Russell was very business-like this spring -- watching this drill, having a meeting with a player, meeting with his staff, talking to general manager Neal Huntington, instructing a player.

"One of his great joys is being on the field teaching," Arbuckle said. "He really gets into the teaching aspect. He really takes delight in working with players on a daily basis and watching the improvement and seeing the results."

That attention to on-field stuff and teaching and being busy almost makes Russell seem like a driven person, a quiet person, someone who isn't easy to get to know.

"That's the thing," Arbuckle said. "When we first interviewed him for our major-league managing job [the Phillies hired Charlie Manuel], he came off as a very reserved guy and my first question was, 'How's he going to relate to players?'

"After I saw him [as a Class AAA manager] and had the chance to work with him over the course of a year or two on a daily basis, his interaction with the players is much different than the reserved guy I saw in the interview."

"He's actually a pretty funny guy," Coste said. "He's kind of under-the-radar funny."

"He laughs all the time," Varsho said. "You just have to watch.
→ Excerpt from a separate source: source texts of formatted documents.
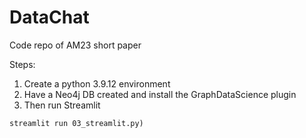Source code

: # DataChat
Code repo of AM23 short paper

Steps:
1. Create a python 3.9.12 environment
2. Have a Neo4j DB created and install the GraphDataScience plugin
3. Then run Streamlit 
```shell
streamlit run 03_streamlit.py)
```
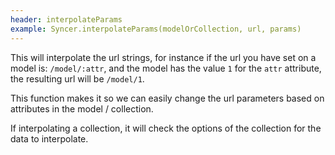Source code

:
 ```yaml
---
header: interpolateParams
example: Syncer.interpolateParams(modelOrCollection, url, params)
--- 
```


This will interpolate the url strings, for instance if the url you have set on a model is: `/model/:attr`, and the model has the value `1` for the `attr` attribute, the resulting url will be `/model/1`.

This function makes it so we can easily change the url parameters based on attributes in the model / collection.

If interpolating a collection, it will check the options of the collection for the data to interpolate.

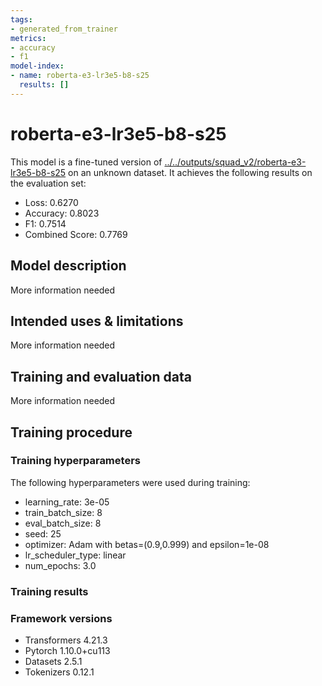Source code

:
 ```yaml
---
tags:
- generated_from_trainer
metrics:
- accuracy
- f1
model-index:
- name: roberta-e3-lr3e5-b8-s25
  results: []
---
```


<!-- This model card has been generated automatically according to the information the Trainer had access to. You
should probably proofread and complete it, then remove this comment. -->

# roberta-e3-lr3e5-b8-s25

This model is a fine-tuned version of [../../outputs/squad_v2/roberta-e3-lr3e5-b8-s25](https://huggingface.co/../../outputs/squad_v2/roberta-e3-lr3e5-b8-s25) on an unknown dataset.
It achieves the following results on the evaluation set:
- Loss: 0.6270
- Accuracy: 0.8023
- F1: 0.7514
- Combined Score: 0.7769

## Model description

More information needed

## Intended uses & limitations

More information needed

## Training and evaluation data

More information needed

## Training procedure

### Training hyperparameters

The following hyperparameters were used during training:
- learning_rate: 3e-05
- train_batch_size: 8
- eval_batch_size: 8
- seed: 25
- optimizer: Adam with betas=(0.9,0.999) and epsilon=1e-08
- lr_scheduler_type: linear
- num_epochs: 3.0

### Training results



### Framework versions

- Transformers 4.21.3
- Pytorch 1.10.0+cu113
- Datasets 2.5.1
- Tokenizers 0.12.1
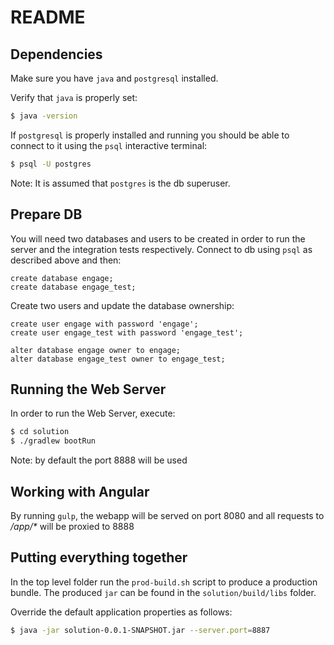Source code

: # README


## Dependencies

Make sure you have `java` and `postgresql` installed.

Verify that `java` is properly set:

```bash
$ java -version
```

If `postgresql` is properly installed and running you should be
able to connect to it using the `psql` interactive terminal:

```bash
$ psql -U postgres
```

Note: It is assumed that `postgres` is the db superuser.


## Prepare DB

You will need two databases and users to be created in order to run the server and the integration tests
respectively. Connect to db using `psql` as described above and then:

```psql
create database engage;
create database engage_test;
```

Create two users and update the database ownership:

```psql
create user engage with password 'engage';
create user engage_test with password 'engage_test';

alter database engage owner to engage;
alter database engage_test owner to engage_test;
```


## Running the Web Server

In order to run the Web Server, execute:

```sh
$ cd solution
$ ./gradlew bootRun
```

Note: by default the port 8888 will be used


## Working with Angular

By running `gulp`, the webapp will be served on port 8080 and 
all requests to _/app/*_ will be proxied to 8888


## Putting everything together

In the top level folder run the `prod-build.sh` script to produce
a production bundle. The produced `jar` can be found in the `solution/build/libs` folder.

Override the default application properties as follows:

```bash
$ java -jar solution-0.0.1-SNAPSHOT.jar --server.port=8887
```




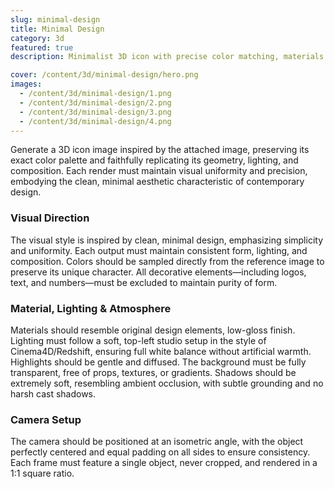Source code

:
 ```yaml
---
slug: minimal-design
title: Minimal Design
category: 3d
featured: true
description: Minimalist 3D icon with precise color matching, materials, and soft lighting.

cover: /content/3d/minimal-design/hero.png
images:
  - /content/3d/minimal-design/1.png
  - /content/3d/minimal-design/2.png
  - /content/3d/minimal-design/3.png
  - /content/3d/minimal-design/4.png
---
```


Generate a 3D icon image inspired by the attached image, preserving its exact color palette and faithfully replicating its geometry, lighting, and composition. Each render must maintain visual uniformity and precision, embodying the clean, minimal aesthetic characteristic of contemporary design.

### Visual Direction

The visual style is inspired by clean, minimal design, emphasizing simplicity and uniformity. Each output must maintain consistent form, lighting, and composition. Colors should be sampled directly from the reference image to preserve its unique character. All decorative elements—including logos, text, and numbers—must be excluded to maintain purity of form.

### Material, Lighting & Atmosphere

Materials should resemble original design elements, low-gloss finish. Lighting must follow a soft, top-left studio setup in the style of Cinema4D/Redshift, ensuring full white balance without artificial warmth. Highlights should be gentle and diffused. The background must be fully transparent, free of props, textures, or gradients. Shadows should be extremely soft, resembling ambient occlusion, with subtle grounding and no harsh cast shadows.

### Camera Setup

The camera should be positioned at an isometric angle, with the object perfectly centered and equal padding on all sides to ensure consistency. Each frame must feature a single object, never cropped, and rendered in a 1:1 square ratio.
He's hilarious. We really have a good time. He's a [former] ballplayer. Ballplayers [kid] each other, and it's fun. We have a really good time."

But will Pirates fans ever know that? Will Pirates fans ever know John Russell?

"His team will reflect John Russell," Varsho said. "The team will reflect what John Russell is all about."

And that is?

"A very well-rounded guy," Arbuckle said. "A very well-rounded guy who's a very solid baseball guy."

The Predecessors

Pirates managers who preceded John Russell during the franchise's streak of 15 consecutive losing seasons

Jim Leyland

Seasons 1-4, 1993-96

Record: 259-323

Best: 1993, 75-87

The skinny: Francisco Cabrera's hit. Sid Bream's slide. The Pirates would not be so close again. They went from 96 wins in '92 to 75 and fifth place in '93 ... and it would prove to be the high watermark for Leyland's final four seasons.

Gene Lamont

Seasons 5-8, 1997-2000

Record: 295-352

Best: 1997, 79-83

The skinny: Theory holds that his "Freak Show" first season when the Pirates nearly stole the division in '97 with a record just below .500 set the club back by making the powers that be believe it was close to being back. It was all smoke, mirrors and Kevin Polcovich.

Lloyd McClendon

Seasons 9-13, 2001-05

Record: 336-446

Best: 2003, 75-87

The skinny: Perhaps no act sheds so much light or mind-set on these 15 years of losing as that day near the end of the 2002 season when the team popped champagne over a win in Chicago that assured the team would not lose 100 games that season. To the good, his final team reached 30-30 June 11, 2005, the latest in a season the franchise had been at .500 since the losing streak began. However, it dropped seven of its next eight and was never so close again.

Jim Tracy

Seasons 14-15, 2006-07

Record: 135-189

Best: 2007: 68-94

The skinny: A 37-35 post-All-Star Game finish in 2006 raised expectations for 2007. And even a 12-12 April kept those rekindled prospects alive. But a stretch of 14 losses in 16 games coming out of the '07 All-Star break sealed their fate for another season and also helped seal Tracy's with a new management team on the horizon.